OP, sorry you are going through this. Your husband is bi/bicurious or gay (because if your sex life is unsatisfying or even just 'ok', it's possible he's more into men) and if that's something you don't want to accept or live with (which is entirely valid), and if he also is not being honest with you (closeted people rarely are), you have some tough decisions to make. Absolutely yes, stop TTC for now, until you arrive at those decisions.

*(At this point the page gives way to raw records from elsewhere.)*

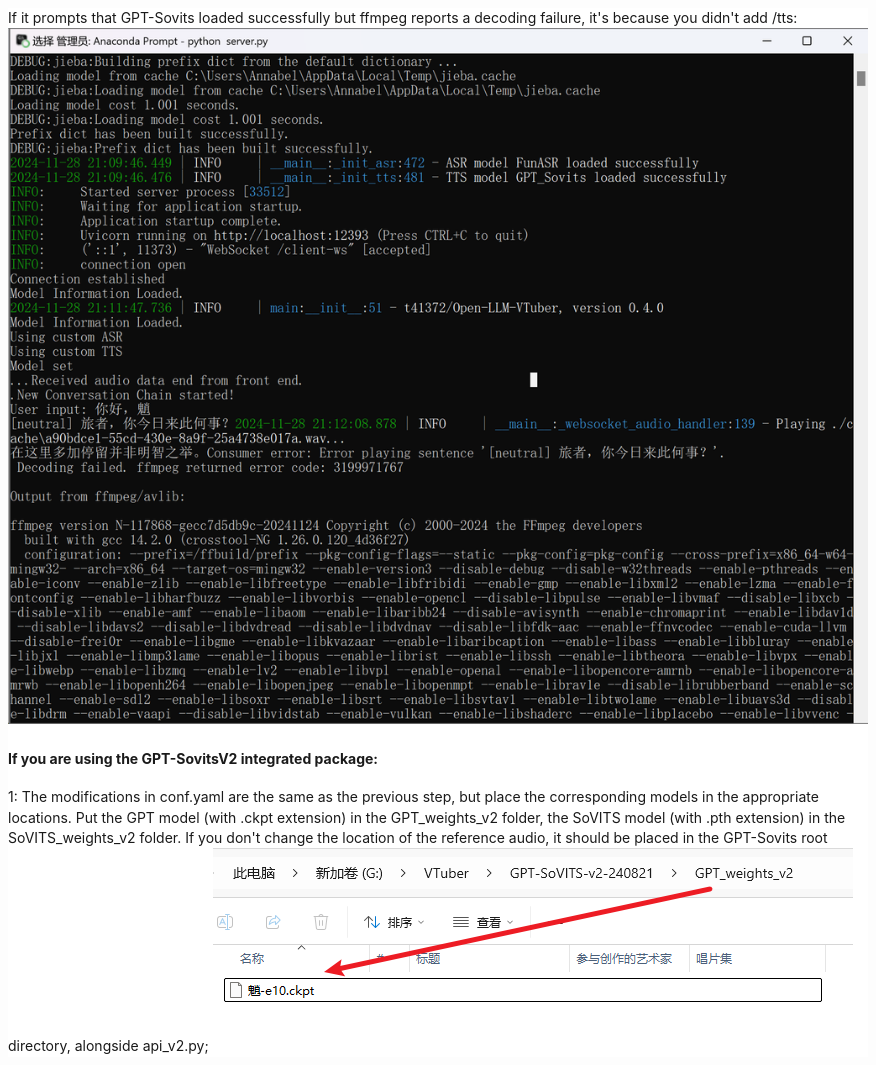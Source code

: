 If it prompts that GPT-Sovits loaded successfully but ffmpeg reports a decoding failure, it's because you didn't add /tts:
![](./img/gpt_sovits_3.png)

#### If you are using the GPT-SovitsV2 integrated package:
1: The modifications in conf.yaml are the same as the previous step, but place the corresponding models in the appropriate locations. Put the GPT model (with .ckpt extension) in the GPT_weights_v2 folder, the SoVITS model (with .pth extension) in the SoVITS_weights_v2 folder. If you don't change the location of the reference audio, it should be placed in the GPT-Sovits root directory, alongside api_v2.py;
![](./img/gpt_sovits_4.png)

Usernamenotavailable19 · 14/06/2025 01:16

Divorce. He’s done more than kiss this other man. The texts are disrespectful and so is going to the gym with him when you’ve made it clear you’re uncomfortable. Time to go

SallyDraperGetInHere · 14/06/2025 01:20

You could spend years hand-wringing over whether it was a peck for a laugh (really?) or whether you should be a cool wife to your husband’s potential bi-ness, but none of that matters if he has lied, shrugged off, minimised, and refused to reassure you. Honestly? I think he’s in a gay relationship with his friend. I think he’s also in a marriage to you. And he’s saying it’s no big deal, but it is - to you. If you find ANY of it unacceptable, which I would, you are perfectly within your rights to say ‘this is not what I signed up for, this is not a relationship that brings me the exclusivity, safety and comfort that I want.’

Dancingintherainxxx · 14/06/2025 01:42

Lads don't do that. Men don't do that. Your DH is bi and fancies his mate.

OneHazelHam · 14/06/2025 01:45

Please don't be silly, every person in the world is more comfortable with two woman than two men kissing. You know this it's not even remotely of the same or similar impact. Due to societal norms. You please grow up.